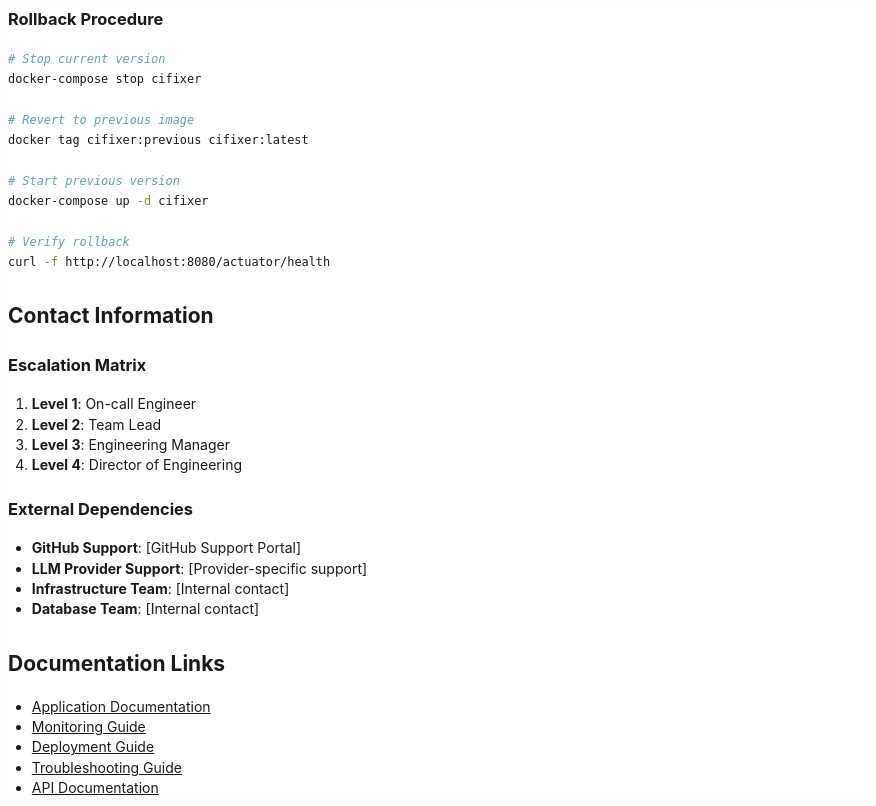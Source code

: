 ### Rollback Procedure

```bash
# Stop current version
docker-compose stop cifixer

# Revert to previous image
docker tag cifixer:previous cifixer:latest

# Start previous version
docker-compose up -d cifixer

# Verify rollback
curl -f http://localhost:8080/actuator/health
```

## Contact Information

### Escalation Matrix

1. **Level 1**: On-call Engineer
2. **Level 2**: Team Lead
3. **Level 3**: Engineering Manager
4. **Level 4**: Director of Engineering

### External Dependencies

- **GitHub Support**: [GitHub Support Portal]
- **LLM Provider Support**: [Provider-specific support]
- **Infrastructure Team**: [Internal contact]
- **Database Team**: [Internal contact]

## Documentation Links

- [Application Documentation](README.md)
- [Monitoring Guide](MONITORING.md)
- [Deployment Guide](DEPLOYMENT.md)
- [Troubleshooting Guide](TROUBLESHOOTING.md)
- [API Documentation](API.md)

*WHAT TO PRODUCE*
Search the entries for the word "Documentation" and copy every line that holds it.

*ANSWER SECTION*
## Documentation Links
- [Application Documentation](README.md)
- [API Documentation](API.md)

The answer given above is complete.